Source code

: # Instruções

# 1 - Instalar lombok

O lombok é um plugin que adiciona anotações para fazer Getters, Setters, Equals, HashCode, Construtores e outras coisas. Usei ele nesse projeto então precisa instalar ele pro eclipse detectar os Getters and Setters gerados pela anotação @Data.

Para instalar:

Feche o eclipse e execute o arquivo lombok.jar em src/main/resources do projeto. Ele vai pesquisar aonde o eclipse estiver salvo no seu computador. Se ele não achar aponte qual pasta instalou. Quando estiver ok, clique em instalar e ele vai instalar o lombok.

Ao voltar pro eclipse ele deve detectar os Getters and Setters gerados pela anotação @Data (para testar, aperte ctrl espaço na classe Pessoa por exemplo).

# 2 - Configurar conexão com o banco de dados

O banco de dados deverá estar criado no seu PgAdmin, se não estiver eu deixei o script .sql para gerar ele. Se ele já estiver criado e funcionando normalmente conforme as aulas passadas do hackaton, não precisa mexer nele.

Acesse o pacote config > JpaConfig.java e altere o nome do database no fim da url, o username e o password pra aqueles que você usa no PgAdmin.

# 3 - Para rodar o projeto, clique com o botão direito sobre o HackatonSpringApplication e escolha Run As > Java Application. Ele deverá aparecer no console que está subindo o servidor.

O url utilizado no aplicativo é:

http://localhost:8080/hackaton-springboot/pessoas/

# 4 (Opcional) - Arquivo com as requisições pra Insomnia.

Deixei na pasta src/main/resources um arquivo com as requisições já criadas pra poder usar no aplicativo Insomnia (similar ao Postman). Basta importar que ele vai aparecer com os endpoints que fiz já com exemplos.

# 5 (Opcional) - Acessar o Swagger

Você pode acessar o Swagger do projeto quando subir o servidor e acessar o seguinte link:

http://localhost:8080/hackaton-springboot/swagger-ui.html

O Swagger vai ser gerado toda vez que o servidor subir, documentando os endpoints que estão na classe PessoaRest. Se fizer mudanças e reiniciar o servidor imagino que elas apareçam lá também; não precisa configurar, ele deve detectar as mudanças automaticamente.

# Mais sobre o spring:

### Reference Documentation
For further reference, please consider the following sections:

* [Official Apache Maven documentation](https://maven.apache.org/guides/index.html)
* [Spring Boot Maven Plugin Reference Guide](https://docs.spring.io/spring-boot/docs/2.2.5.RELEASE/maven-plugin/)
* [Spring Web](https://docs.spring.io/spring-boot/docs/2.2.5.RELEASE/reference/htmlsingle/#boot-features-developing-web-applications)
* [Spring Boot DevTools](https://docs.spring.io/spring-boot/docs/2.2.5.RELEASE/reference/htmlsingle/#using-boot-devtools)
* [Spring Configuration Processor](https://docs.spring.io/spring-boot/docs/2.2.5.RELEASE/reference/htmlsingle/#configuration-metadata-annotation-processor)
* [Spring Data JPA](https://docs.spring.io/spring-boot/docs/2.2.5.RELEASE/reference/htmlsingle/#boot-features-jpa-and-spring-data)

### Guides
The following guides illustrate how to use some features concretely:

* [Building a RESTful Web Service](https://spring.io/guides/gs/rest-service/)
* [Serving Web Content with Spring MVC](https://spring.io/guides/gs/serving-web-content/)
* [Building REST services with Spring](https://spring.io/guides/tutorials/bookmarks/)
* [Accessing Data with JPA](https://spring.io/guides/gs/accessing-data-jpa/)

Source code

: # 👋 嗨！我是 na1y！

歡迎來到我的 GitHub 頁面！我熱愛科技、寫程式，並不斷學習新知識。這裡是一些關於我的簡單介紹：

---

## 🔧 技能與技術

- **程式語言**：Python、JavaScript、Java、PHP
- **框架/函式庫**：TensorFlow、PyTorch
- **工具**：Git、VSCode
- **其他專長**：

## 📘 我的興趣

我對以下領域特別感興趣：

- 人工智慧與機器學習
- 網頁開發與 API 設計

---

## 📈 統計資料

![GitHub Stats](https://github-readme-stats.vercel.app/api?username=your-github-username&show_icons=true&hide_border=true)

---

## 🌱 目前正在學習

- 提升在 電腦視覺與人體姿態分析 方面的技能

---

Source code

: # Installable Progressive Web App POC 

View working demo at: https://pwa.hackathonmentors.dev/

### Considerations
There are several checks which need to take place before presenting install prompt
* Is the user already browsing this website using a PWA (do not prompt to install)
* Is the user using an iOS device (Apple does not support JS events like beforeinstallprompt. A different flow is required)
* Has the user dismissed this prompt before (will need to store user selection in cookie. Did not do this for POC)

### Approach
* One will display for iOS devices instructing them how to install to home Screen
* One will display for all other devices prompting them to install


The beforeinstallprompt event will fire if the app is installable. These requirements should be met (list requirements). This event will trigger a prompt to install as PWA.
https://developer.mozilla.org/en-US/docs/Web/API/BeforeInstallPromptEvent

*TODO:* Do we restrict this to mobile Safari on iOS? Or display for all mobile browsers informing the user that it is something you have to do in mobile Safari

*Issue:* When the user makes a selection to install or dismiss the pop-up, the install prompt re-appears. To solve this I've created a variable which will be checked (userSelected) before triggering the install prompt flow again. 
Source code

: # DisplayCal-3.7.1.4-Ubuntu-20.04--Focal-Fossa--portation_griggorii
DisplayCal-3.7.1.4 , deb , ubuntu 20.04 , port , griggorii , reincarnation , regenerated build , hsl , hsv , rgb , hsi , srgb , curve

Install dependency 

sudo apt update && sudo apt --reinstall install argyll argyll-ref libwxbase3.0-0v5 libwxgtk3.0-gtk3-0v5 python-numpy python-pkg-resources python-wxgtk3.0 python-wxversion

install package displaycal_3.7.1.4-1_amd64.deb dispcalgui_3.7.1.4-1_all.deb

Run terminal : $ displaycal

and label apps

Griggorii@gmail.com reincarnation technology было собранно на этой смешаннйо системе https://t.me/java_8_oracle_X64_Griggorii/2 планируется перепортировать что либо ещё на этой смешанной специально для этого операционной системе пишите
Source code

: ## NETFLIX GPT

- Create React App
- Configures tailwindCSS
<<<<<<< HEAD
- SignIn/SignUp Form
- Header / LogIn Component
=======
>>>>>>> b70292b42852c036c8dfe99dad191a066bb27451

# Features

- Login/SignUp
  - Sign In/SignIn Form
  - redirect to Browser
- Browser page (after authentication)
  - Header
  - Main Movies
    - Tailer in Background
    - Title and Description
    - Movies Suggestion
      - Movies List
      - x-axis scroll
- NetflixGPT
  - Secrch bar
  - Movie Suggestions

▬▬▬▬▬▬▬▬▬▬

What to produce:
Your answer should be one number, the count of lines in the records that contain the string "deverá".

Answer box:
2